"""

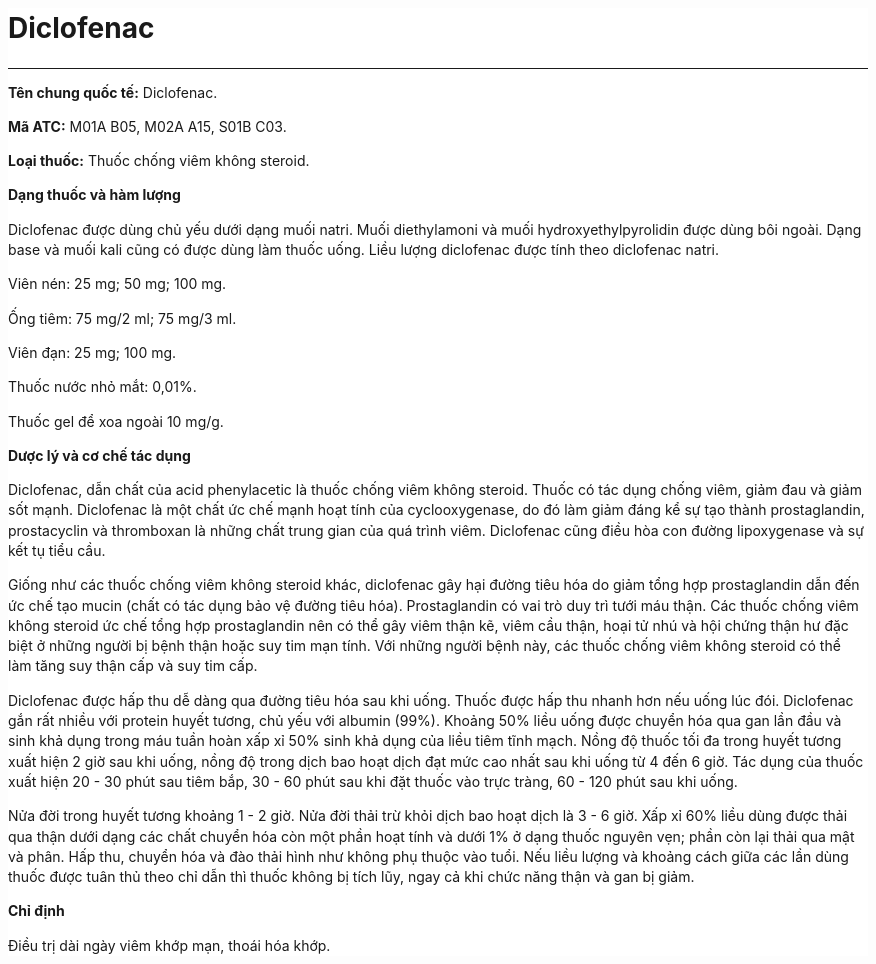 # Diclofenac

---

**Tên chung quốc tế:** Diclofenac.

**Mã ATC:** M01A B05, M02A A15, S01B C03.

**Loại thuốc:** Thuốc chống viêm không steroid.

**Dạng thuốc và hàm lượng**

Diclofenac được dùng chủ yếu dưới dạng muối natri. Muối diethylamoni và muối hydroxyethylpyrolidin được dùng bôi ngoài. Dạng base và muối kali cũng có được dùng làm thuốc uống. Liều lượng diclofenac được tính theo diclofenac natri.

Viên nén: 25 mg; 50 mg; 100 mg.

Ống tiêm: 75 mg/2 ml; 75 mg/3 ml.

Viên đạn: 25 mg; 100 mg.

Thuốc nước nhỏ mắt: 0,01%.

Thuốc gel để xoa ngoài 10 mg/g.

**Dược lý và cơ chế tác dụng**

Diclofenac, dẫn chất của acid phenylacetic là thuốc chống viêm không steroid. Thuốc có tác dụng chống viêm, giảm đau và giảm sốt mạnh. Diclofenac là một chất ức chế mạnh hoạt tính của cyclooxygenase, do đó làm giảm đáng kể sự tạo thành prostaglandin, prostacyclin và thromboxan là những chất trung gian của quá trình viêm. Diclofenac cũng điều hòa con đường lipoxygenase và sự kết tụ tiểu cầu.

Giống như các thuốc chống viêm không steroid khác, diclofenac gây hại đường tiêu hóa do giảm tổng hợp prostaglandin dẫn đến ức chế tạo mucin (chất có tác dụng bảo vệ đường tiêu hóa). Prostaglandin có vai trò duy trì tưới máu thận. Các thuốc chống viêm không steroid ức chế tổng hợp prostaglandin nên có thể gây viêm thận kẽ, viêm cầu thận, hoại tử nhú và hội chứng thận hư đặc biệt ở những người bị bệnh thận hoặc suy tim mạn tính. Với những người bệnh này, các thuốc chống viêm không steroid có thể làm tăng suy thận cấp và suy tim cấp.

Diclofenac được hấp thu dễ dàng qua đường tiêu hóa sau khi uống. Thuốc được hấp thu nhanh hơn nếu uống lúc đói. Diclofenac gắn rất nhiều với protein huyết tương, chủ yếu với albumin (99%). Khoảng 50% liều uống được chuyển hóa qua gan lần đầu và sinh khả dụng trong máu tuần hoàn xấp xỉ 50% sinh khả dụng của liều tiêm tĩnh mạch. Nồng độ thuốc tối đa trong huyết tương xuất hiện 2 giờ sau khi uống, nồng độ trong dịch bao hoạt dịch đạt mức cao nhất sau khi uống từ 4 đến 6 giờ. Tác dụng của thuốc xuất hiện 20 - 30 phút sau tiêm bắp, 30 - 60 phút sau khi đặt thuốc vào trực tràng, 60 - 120 phút sau khi uống.

Nửa đời trong huyết tương khoảng 1 - 2 giờ. Nửa đời thải trừ khỏi dịch bao hoạt dịch là 3 - 6 giờ. Xấp xỉ 60% liều dùng được thải qua thận dưới dạng các chất chuyển hóa còn một phần hoạt tính và dưới 1% ở dạng thuốc nguyên vẹn; phần còn lại thải qua mật và phân. Hấp thu, chuyển hóa và đào thải hình như không phụ thuộc vào tuổi. Nếu liều lượng và khoảng cách giữa các lần dùng thuốc được tuân thủ theo chỉ dẫn thì thuốc không bị tích lũy, ngay cả khi chức năng thận và gan bị giảm.

**Chỉ định**

Ðiều trị dài ngày viêm khớp mạn, thoái hóa khớp.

"""

- Goal of the exercise -
Each line from the top of the records through the one containing "chế tác dụng**" needs to be transcribed exactly, without pictures.

- Solution to this task -
 # Diclofenac

---

**Tên chung quốc tế:** Diclofenac.

**Mã ATC:** M01A B05, M02A A15, S01B C03.

**Loại thuốc:** Thuốc chống viêm không steroid.

**Dạng thuốc và hàm lượng**

Diclofenac được dùng chủ yếu dưới dạng muối natri. Muối diethylamoni và muối hydroxyethylpyrolidin được dùng bôi ngoài. Dạng base và muối kali cũng có được dùng làm thuốc uống. Liều lượng diclofenac được tính theo diclofenac natri.

Viên nén: 25 mg; 50 mg; 100 mg.

Ống tiêm: 75 mg/2 ml; 75 mg/3 ml.

Viên đạn: 25 mg; 100 mg.

Thuốc nước nhỏ mắt: 0,01%.

Thuốc gel để xoa ngoài 10 mg/g.

**Dược lý và cơ chế tác dụng**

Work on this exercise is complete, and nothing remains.